▶ YOUR OBJECTIVE
Before you finish, make sure every line below has been written out exactly.

▶ DATA RECORDS
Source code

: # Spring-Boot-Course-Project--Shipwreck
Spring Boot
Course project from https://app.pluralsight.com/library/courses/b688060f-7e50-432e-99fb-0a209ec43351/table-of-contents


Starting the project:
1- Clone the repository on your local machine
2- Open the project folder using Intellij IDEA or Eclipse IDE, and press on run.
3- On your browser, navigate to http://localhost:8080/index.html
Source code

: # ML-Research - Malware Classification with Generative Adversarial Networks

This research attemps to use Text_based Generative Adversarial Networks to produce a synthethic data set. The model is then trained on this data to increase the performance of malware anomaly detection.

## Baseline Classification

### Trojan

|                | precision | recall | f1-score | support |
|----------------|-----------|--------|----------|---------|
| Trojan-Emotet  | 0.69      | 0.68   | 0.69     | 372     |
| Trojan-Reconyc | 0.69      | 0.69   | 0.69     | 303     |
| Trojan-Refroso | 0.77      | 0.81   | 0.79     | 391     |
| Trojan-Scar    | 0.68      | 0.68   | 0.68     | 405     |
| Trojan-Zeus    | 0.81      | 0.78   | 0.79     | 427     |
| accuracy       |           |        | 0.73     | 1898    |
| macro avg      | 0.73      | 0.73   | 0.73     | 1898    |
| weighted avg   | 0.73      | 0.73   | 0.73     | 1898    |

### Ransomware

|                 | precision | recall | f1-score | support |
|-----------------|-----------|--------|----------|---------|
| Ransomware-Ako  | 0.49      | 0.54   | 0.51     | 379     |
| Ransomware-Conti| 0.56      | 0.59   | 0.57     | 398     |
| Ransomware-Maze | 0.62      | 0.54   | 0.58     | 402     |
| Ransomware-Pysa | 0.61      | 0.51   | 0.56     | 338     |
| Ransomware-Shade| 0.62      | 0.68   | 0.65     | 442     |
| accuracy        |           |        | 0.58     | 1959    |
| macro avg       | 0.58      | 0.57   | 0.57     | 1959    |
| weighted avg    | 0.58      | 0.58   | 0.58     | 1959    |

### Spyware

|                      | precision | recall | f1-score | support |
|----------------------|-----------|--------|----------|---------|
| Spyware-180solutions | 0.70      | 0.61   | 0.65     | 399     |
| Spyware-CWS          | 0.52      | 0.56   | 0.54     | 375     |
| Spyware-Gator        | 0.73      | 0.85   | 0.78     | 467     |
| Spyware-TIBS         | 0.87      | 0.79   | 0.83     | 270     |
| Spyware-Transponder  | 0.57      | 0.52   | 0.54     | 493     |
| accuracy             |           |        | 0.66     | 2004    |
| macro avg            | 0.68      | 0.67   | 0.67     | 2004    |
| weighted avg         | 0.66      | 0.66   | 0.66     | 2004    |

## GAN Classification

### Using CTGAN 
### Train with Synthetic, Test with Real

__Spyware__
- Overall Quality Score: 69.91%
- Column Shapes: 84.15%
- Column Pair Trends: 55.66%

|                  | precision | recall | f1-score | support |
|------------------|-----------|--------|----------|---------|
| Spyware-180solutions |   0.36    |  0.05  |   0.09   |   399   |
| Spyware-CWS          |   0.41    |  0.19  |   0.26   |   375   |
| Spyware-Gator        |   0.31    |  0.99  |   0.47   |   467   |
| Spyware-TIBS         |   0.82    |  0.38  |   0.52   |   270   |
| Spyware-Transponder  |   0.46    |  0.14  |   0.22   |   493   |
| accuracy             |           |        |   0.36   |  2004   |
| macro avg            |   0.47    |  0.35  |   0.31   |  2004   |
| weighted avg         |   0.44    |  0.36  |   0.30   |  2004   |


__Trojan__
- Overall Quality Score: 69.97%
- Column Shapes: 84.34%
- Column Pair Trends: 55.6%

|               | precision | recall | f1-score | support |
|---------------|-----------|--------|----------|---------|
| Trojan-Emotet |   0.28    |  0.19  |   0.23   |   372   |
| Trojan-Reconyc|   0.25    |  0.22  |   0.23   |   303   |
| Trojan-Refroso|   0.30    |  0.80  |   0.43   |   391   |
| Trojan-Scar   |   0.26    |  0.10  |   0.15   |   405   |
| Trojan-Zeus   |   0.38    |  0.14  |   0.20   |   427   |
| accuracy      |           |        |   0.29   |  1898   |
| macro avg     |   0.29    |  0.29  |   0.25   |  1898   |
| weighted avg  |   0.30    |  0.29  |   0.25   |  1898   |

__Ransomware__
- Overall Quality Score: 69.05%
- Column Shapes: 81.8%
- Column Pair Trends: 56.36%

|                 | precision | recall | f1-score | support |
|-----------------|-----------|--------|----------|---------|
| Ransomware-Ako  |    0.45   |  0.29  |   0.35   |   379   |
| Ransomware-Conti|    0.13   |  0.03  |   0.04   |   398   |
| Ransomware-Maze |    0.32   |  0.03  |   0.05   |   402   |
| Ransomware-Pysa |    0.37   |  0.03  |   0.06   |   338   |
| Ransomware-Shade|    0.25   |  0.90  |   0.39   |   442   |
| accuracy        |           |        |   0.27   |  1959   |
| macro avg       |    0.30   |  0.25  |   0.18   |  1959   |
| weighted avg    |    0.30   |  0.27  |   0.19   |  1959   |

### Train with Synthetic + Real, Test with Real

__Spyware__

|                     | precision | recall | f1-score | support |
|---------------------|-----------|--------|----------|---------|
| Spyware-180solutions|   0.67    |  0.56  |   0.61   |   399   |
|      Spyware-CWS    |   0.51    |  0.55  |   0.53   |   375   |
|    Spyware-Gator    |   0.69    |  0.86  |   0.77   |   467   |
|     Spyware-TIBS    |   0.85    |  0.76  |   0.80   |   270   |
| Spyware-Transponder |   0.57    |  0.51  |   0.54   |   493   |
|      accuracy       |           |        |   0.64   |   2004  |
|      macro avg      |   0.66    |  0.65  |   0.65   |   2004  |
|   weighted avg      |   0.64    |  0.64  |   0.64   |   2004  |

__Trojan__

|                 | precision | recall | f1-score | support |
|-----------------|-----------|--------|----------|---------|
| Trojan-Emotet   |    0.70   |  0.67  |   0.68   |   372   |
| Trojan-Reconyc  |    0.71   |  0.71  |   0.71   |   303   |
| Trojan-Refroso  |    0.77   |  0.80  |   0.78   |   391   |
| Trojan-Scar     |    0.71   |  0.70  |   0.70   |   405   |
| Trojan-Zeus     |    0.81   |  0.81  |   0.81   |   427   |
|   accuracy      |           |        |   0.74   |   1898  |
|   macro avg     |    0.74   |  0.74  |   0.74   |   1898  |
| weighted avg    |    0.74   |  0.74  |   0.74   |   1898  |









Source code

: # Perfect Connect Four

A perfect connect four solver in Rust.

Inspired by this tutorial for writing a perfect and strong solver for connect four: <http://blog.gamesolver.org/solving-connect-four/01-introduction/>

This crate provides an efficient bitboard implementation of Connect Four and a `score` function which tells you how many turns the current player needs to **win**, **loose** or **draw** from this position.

▶ EXERCISE OUTPUT
Source code

: # Spring-Boot-Course-Project--Shipwreck
Spring Boot
Course project from https://app.pluralsight.com/library/courses/b688060f-7e50-432e-99fb-0a209ec43351/table-of-contents


Starting the project:
1- Clone the repository on your local machine
2- Open the project folder using Intellij IDEA or Eclipse IDE, and press on run.
3- On your browser, navigate to http://localhost:8080/index.html
Source code

: # ML-Research - Malware Classification with Generative Adversarial Networks

This research attemps to use Text_based Generative Adversarial Networks to produce a synthethic data set. The model is then trained on this data to increase the performance of malware anomaly detection.

## Baseline Classification

### Trojan

|                | precision | recall | f1-score | support |
|----------------|-----------|--------|----------|---------|
| Trojan-Emotet  | 0.69      | 0.68   | 0.69     | 372     |
| Trojan-Reconyc | 0.69      | 0.69   | 0.69     | 303     |
| Trojan-Refroso | 0.77      | 0.81   | 0.79     | 391     |
| Trojan-Scar    | 0.68      | 0.68   | 0.68     | 405     |
| Trojan-Zeus    | 0.81      | 0.78   | 0.79     | 427     |
| accuracy       |           |        | 0.73     | 1898    |
| macro avg      | 0.73      | 0.73   | 0.73     | 1898    |
| weighted avg   | 0.73      | 0.73   | 0.73     | 1898    |

### Ransomware

|                 | precision | recall | f1-score | support |
|-----------------|-----------|--------|----------|---------|
| Ransomware-Ako  | 0.49      | 0.54   | 0.51     | 379     |
| Ransomware-Conti| 0.56      | 0.59   | 0.57     | 398     |
| Ransomware-Maze | 0.62      | 0.54   | 0.58     | 402     |
| Ransomware-Pysa | 0.61      | 0.51   | 0.56     | 338     |
| Ransomware-Shade| 0.62      | 0.68   | 0.65     | 442     |
| accuracy        |           |        | 0.58     | 1959    |
| macro avg       | 0.58      | 0.57   | 0.57     | 1959    |
| weighted avg    | 0.58      | 0.58   | 0.58     | 1959    |

### Spyware

|                      | precision | recall | f1-score | support |
|----------------------|-----------|--------|----------|---------|
| Spyware-180solutions | 0.70      | 0.61   | 0.65     | 399     |
| Spyware-CWS          | 0.52      | 0.56   | 0.54     | 375     |
| Spyware-Gator        | 0.73      | 0.85   | 0.78     | 467     |
| Spyware-TIBS         | 0.87      | 0.79   | 0.83     | 270     |
| Spyware-Transponder  | 0.57      | 0.52   | 0.54     | 493     |
| accuracy             |           |        | 0.66     | 2004    |
| macro avg            | 0.68      | 0.67   | 0.67     | 2004    |
| weighted avg         | 0.66      | 0.66   | 0.66     | 2004    |

## GAN Classification

### Using CTGAN 
### Train with Synthetic, Test with Real

__Spyware__
- Overall Quality Score: 69.91%
- Column Shapes: 84.15%
- Column Pair Trends: 55.66%

|                  | precision | recall | f1-score | support |
|------------------|-----------|--------|----------|---------|
| Spyware-180solutions |   0.36    |  0.05  |   0.09   |   399   |
| Spyware-CWS          |   0.41    |  0.19  |   0.26   |   375   |
| Spyware-Gator        |   0.31    |  0.99  |   0.47   |   467   |
| Spyware-TIBS         |   0.82    |  0.38  |   0.52   |   270   |
| Spyware-Transponder  |   0.46    |  0.14  |   0.22   |   493   |
| accuracy             |           |        |   0.36   |  2004   |
| macro avg            |   0.47    |  0.35  |   0.31   |  2004   |
| weighted avg         |   0.44    |  0.36  |   0.30   |  2004   |


__Trojan__
- Overall Quality Score: 69.97%
- Column Shapes: 84.34%
- Column Pair Trends: 55.6%

|               | precision | recall | f1-score | support |
|---------------|-----------|--------|----------|---------|
| Trojan-Emotet |   0.28    |  0.19  |   0.23   |   372   |
| Trojan-Reconyc|   0.25    |  0.22  |   0.23   |   303   |
| Trojan-Refroso|   0.30    |  0.80  |   0.43   |   391   |
| Trojan-Scar   |   0.26    |  0.10  |   0.15   |   405   |
| Trojan-Zeus   |   0.38    |  0.14  |   0.20   |   427   |
| accuracy      |           |        |   0.29   |  1898   |
| macro avg     |   0.29    |  0.29  |   0.25   |  1898   |
| weighted avg  |   0.30    |  0.29  |   0.25   |  1898   |

__Ransomware__
- Overall Quality Score: 69.05%
- Column Shapes: 81.8%
- Column Pair Trends: 56.36%

|                 | precision | recall | f1-score | support |
|-----------------|-----------|--------|----------|---------|
| Ransomware-Ako  |    0.45   |  0.29  |   0.35   |   379   |
| Ransomware-Conti|    0.13   |  0.03  |   0.04   |   398   |
| Ransomware-Maze |    0.32   |  0.03  |   0.05   |   402   |
| Ransomware-Pysa |    0.37   |  0.03  |   0.06   |   338   |
| Ransomware-Shade|    0.25   |  0.90  |   0.39   |   442   |
| accuracy        |           |        |   0.27   |  1959   |
| macro avg       |    0.30   |  0.25  |   0.18   |  1959   |
| weighted avg    |    0.30   |  0.27  |   0.19   |  1959   |

### Train with Synthetic + Real, Test with Real

__Spyware__

|                     | precision | recall | f1-score | support |
|---------------------|-----------|--------|----------|---------|
| Spyware-180solutions|   0.67    |  0.56  |   0.61   |   399   |
|      Spyware-CWS    |   0.51    |  0.55  |   0.53   |   375   |
|    Spyware-Gator    |   0.69    |  0.86  |   0.77   |   467   |
|     Spyware-TIBS    |   0.85    |  0.76  |   0.80   |   270   |
| Spyware-Transponder |   0.57    |  0.51  |   0.54   |   493   |
|      accuracy       |           |        |   0.64   |   2004  |
|      macro avg      |   0.66    |  0.65  |   0.65   |   2004  |
|   weighted avg      |   0.64    |  0.64  |   0.64   |   2004  |

__Trojan__

|                 | precision | recall | f1-score | support |
|-----------------|-----------|--------|----------|---------|
| Trojan-Emotet   |    0.70   |  0.67  |   0.68   |   372   |
| Trojan-Reconyc  |    0.71   |  0.71  |   0.71   |   303   |
| Trojan-Refroso  |    0.77   |  0.80  |   0.78   |   391   |
| Trojan-Scar     |    0.71   |  0.70  |   0.70   |   405   |
| Trojan-Zeus     |    0.81   |  0.81  |   0.81   |   427   |
|   accuracy      |           |        |   0.74   |   1898  |
|   macro avg     |    0.74   |  0.74  |   0.74   |   1898  |
| weighted avg    |    0.74   |  0.74  |   0.74   |   1898  |









Source code

: # Perfect Connect Four

A perfect connect four solver in Rust.

Inspired by this tutorial for writing a perfect and strong solver for connect four: <http://blog.gamesolver.org/solving-connect-four/01-introduction/>

This crate provides an efficient bitboard implementation of Connect Four and a `score` function which tells you how many turns the current player needs to **win**, **loose** or **draw** from this position.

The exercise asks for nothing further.